What you have to do — Lines from the line with "#### No exit" to the line with "What about the" in the entries below, and only those, must be output exactly, with both ends included.

START Listed records

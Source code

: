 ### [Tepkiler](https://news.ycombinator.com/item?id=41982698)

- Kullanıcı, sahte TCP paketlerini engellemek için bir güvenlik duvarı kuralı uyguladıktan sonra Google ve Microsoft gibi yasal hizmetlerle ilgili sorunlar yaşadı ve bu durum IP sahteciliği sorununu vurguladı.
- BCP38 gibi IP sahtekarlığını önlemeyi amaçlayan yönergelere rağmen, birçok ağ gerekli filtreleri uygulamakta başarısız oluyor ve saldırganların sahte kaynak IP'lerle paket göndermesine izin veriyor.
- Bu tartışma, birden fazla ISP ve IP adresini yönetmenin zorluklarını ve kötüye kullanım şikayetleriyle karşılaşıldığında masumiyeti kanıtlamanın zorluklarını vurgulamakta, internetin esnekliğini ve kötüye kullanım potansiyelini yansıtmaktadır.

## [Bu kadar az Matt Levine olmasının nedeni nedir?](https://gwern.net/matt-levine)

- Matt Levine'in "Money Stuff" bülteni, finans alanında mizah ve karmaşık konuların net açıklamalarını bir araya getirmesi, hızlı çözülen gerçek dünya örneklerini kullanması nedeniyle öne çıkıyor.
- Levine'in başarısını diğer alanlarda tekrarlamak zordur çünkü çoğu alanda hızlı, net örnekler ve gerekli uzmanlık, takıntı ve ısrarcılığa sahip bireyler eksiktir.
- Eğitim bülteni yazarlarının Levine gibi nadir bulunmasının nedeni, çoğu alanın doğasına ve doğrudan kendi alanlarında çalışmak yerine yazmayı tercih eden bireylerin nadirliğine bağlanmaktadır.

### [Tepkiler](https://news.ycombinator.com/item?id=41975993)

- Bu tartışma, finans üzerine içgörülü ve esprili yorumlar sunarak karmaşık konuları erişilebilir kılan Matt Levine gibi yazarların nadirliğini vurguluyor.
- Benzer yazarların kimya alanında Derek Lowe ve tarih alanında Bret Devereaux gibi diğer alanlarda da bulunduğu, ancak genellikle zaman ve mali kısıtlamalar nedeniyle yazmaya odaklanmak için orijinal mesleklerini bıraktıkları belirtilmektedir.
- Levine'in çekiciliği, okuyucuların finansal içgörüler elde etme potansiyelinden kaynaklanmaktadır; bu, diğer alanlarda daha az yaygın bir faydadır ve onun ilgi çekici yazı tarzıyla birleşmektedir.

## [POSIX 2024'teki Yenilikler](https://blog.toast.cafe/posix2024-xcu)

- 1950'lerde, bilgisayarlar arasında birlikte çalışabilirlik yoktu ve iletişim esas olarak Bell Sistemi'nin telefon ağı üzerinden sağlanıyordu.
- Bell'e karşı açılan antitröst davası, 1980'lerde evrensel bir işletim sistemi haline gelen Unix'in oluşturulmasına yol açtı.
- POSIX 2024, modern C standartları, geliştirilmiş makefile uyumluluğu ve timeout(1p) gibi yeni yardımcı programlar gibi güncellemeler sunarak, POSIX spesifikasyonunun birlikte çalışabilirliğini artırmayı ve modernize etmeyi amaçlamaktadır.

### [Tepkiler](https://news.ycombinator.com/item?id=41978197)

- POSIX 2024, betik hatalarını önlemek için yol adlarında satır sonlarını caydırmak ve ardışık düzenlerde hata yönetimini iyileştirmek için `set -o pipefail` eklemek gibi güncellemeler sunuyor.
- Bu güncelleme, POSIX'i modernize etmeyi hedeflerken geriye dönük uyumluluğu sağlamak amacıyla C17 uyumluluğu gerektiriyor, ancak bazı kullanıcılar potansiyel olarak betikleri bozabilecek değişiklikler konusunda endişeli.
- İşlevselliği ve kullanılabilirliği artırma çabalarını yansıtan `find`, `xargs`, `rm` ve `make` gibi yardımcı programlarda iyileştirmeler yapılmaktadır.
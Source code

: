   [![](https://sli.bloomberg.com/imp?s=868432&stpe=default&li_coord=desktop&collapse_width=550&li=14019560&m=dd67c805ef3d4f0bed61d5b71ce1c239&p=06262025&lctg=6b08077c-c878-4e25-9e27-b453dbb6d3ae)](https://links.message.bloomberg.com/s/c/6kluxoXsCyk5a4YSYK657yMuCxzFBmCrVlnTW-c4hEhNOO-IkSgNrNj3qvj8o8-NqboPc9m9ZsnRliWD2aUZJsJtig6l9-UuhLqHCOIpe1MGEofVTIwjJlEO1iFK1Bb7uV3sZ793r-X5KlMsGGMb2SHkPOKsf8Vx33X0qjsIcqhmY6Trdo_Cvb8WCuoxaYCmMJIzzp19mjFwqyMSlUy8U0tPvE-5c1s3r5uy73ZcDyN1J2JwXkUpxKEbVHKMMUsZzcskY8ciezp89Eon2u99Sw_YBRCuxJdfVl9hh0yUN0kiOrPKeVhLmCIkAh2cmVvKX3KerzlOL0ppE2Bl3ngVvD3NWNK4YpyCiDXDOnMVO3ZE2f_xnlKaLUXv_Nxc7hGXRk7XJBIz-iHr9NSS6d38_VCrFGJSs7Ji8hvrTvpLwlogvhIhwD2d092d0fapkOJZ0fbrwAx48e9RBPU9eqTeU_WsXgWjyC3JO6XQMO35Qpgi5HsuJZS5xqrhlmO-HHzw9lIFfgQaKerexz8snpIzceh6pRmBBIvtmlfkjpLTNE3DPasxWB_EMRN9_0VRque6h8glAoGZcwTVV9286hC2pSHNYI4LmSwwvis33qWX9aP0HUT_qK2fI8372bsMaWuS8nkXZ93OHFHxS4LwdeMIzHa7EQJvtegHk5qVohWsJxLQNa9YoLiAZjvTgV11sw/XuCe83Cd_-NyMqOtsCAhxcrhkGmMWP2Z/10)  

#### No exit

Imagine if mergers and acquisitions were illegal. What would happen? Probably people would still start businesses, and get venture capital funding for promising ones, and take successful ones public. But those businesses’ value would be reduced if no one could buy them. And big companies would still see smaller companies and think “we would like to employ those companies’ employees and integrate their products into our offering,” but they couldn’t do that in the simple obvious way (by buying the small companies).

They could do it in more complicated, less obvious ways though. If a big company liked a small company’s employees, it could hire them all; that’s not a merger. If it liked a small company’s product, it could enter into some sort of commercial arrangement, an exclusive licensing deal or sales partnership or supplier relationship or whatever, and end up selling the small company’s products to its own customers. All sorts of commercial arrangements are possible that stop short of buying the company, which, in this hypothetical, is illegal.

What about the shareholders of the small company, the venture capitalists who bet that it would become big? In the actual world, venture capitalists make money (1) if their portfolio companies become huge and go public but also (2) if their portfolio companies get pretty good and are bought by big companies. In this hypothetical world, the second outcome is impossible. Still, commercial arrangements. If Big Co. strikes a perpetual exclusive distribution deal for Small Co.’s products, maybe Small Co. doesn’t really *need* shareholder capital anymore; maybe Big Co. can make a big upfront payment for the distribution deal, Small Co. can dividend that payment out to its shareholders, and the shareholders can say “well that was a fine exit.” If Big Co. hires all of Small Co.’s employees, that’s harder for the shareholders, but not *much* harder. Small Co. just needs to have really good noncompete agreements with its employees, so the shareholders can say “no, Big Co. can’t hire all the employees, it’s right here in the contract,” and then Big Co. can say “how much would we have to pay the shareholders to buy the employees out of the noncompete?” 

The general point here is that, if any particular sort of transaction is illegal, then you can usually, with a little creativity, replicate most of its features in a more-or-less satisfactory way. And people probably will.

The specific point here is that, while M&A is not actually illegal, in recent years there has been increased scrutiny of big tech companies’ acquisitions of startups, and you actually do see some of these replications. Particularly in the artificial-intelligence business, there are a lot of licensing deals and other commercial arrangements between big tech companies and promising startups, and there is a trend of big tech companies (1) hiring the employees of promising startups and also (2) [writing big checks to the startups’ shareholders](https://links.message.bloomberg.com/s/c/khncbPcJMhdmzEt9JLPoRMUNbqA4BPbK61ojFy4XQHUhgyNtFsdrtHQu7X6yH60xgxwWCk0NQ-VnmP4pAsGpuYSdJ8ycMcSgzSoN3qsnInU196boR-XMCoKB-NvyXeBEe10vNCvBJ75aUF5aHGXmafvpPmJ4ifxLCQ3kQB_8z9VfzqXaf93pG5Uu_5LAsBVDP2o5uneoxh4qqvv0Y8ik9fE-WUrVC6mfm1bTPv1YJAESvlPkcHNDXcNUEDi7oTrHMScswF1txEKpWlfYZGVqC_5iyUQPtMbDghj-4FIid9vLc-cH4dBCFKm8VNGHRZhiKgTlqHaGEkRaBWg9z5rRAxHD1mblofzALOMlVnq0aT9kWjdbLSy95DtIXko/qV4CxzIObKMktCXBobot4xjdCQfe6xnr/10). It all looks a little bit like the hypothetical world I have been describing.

END Listed records

Your solution —
#### No exit

Imagine if mergers and acquisitions were illegal. What would happen? Probably people would still start businesses, and get venture capital funding for promising ones, and take successful ones public. But those businesses’ value would be reduced if no one could buy them. And big companies would still see smaller companies and think “we would like to employ those companies’ employees and integrate their products into our offering,” but they couldn’t do that in the simple obvious way (by buying the small companies).

They could do it in more complicated, less obvious ways though. If a big company liked a small company’s employees, it could hire them all; that’s not a merger. If it liked a small company’s product, it could enter into some sort of commercial arrangement, an exclusive licensing deal or sales partnership or supplier relationship or whatever, and end up selling the small company’s products to its own customers. All sorts of commercial arrangements are possible that stop short of buying the company, which, in this hypothetical, is illegal.

What about the shareholders of the small company, the venture capitalists who bet that it would become big? In the actual world, venture capitalists make money (1) if their portfolio companies become huge and go public but also (2) if their portfolio companies get pretty good and are bought by big companies. In this hypothetical world, the second outcome is impossible. Still, commercial arrangements. If Big Co. strikes a perpetual exclusive distribution deal for Small Co.’s products, maybe Small Co. doesn’t really *need* shareholder capital anymore; maybe Big Co. can make a big upfront payment for the distribution deal, Small Co. can dividend that payment out to its shareholders, and the shareholders can say “well that was a fine exit.” If Big Co. hires all of Small Co.’s employees, that’s harder for the shareholders, but not *much* harder. Small Co. just needs to have really good noncompete agreements with its employees, so the shareholders can say “no, Big Co. can’t hire all the employees, it’s right here in the contract,” and then Big Co. can say “how much would we have to pay the shareholders to buy the employees out of the noncompete?” 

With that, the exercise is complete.